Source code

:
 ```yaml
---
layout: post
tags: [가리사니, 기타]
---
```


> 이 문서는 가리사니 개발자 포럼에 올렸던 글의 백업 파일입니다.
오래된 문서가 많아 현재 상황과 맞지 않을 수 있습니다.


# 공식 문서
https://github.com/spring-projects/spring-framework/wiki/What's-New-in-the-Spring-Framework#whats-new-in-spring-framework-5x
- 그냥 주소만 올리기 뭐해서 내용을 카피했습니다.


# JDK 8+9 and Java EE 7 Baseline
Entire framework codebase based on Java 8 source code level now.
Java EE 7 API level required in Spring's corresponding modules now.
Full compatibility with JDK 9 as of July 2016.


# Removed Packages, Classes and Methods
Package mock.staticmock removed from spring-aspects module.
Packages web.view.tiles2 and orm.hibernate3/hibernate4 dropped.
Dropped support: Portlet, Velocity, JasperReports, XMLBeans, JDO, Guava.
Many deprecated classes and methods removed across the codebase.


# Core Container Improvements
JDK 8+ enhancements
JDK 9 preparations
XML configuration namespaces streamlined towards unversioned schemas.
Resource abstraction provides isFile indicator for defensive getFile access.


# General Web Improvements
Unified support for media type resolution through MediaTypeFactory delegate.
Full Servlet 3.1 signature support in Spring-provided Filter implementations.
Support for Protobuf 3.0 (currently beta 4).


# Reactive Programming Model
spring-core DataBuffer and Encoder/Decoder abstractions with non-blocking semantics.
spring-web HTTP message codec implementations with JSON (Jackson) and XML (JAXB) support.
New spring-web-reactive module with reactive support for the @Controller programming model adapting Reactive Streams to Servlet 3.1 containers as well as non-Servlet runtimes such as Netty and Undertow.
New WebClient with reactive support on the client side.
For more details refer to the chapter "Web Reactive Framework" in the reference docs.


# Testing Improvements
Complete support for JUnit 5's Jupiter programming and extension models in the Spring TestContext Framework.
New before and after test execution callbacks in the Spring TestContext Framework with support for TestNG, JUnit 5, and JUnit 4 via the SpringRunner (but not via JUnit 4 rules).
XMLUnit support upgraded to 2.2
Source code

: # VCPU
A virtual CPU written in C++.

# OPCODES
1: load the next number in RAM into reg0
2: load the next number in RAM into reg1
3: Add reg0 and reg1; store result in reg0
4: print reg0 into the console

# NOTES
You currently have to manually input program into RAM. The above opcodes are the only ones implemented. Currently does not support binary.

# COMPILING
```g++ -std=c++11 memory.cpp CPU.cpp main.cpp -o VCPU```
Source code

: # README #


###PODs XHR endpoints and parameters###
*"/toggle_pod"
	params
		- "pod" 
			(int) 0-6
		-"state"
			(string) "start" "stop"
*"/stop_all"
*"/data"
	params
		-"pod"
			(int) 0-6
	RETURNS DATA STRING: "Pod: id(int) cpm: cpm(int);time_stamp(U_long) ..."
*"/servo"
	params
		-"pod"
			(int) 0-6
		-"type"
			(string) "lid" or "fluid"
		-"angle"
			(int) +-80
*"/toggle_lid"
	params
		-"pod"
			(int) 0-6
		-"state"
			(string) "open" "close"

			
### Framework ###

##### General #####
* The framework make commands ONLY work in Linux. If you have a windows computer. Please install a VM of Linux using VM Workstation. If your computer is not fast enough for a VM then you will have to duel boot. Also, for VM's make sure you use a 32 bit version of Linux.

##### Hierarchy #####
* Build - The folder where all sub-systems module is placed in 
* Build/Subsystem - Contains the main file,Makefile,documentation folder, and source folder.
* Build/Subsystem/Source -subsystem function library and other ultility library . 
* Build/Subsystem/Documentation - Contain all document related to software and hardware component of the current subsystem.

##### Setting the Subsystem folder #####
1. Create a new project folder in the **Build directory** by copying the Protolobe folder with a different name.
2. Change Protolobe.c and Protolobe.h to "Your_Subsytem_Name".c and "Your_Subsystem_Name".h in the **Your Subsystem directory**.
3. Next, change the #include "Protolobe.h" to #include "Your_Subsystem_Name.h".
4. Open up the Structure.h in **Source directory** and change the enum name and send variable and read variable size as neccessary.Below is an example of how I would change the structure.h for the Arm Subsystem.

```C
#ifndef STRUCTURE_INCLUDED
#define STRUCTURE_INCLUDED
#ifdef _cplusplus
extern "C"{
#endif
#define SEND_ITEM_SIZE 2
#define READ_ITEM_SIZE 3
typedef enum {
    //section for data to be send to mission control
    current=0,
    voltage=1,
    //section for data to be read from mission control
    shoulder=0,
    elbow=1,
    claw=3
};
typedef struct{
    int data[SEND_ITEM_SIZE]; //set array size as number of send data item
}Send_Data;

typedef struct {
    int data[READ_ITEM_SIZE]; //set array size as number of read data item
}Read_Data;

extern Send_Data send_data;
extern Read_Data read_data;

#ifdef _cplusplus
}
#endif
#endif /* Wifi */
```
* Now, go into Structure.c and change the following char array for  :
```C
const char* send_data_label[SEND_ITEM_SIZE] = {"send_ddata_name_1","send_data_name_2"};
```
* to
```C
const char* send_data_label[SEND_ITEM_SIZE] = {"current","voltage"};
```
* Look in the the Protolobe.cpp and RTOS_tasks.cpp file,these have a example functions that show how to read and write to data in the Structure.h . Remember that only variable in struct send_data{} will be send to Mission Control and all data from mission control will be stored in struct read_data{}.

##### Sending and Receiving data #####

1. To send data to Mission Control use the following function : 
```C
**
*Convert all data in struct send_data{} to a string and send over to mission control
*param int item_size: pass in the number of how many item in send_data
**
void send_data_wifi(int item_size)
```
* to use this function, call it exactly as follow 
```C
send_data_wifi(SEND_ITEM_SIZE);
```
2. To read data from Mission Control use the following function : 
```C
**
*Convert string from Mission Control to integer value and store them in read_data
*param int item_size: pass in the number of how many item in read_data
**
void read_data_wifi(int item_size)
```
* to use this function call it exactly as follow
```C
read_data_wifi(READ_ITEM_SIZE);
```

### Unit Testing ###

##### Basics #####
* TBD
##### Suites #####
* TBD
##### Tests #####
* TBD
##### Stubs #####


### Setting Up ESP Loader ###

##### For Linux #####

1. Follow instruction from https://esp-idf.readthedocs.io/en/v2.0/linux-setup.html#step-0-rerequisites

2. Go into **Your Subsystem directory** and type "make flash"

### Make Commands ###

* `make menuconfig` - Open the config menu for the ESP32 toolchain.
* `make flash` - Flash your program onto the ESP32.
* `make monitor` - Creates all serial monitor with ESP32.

-*-

**What is required**
Transcribe the lines above between the line holding "ultility library ." and the line holding "1. Create a", inclusive, exactly as they stand and with nothing added.

**Task output**
* Build/Subsystem/Source -subsystem function library and other ultility library . 
* Build/Subsystem/Documentation - Contain all document related to software and hardware component of the current subsystem.

##### Setting the Subsystem folder #####
1. Create a new project folder in the **Build directory** by copying the Protolobe folder with a different name.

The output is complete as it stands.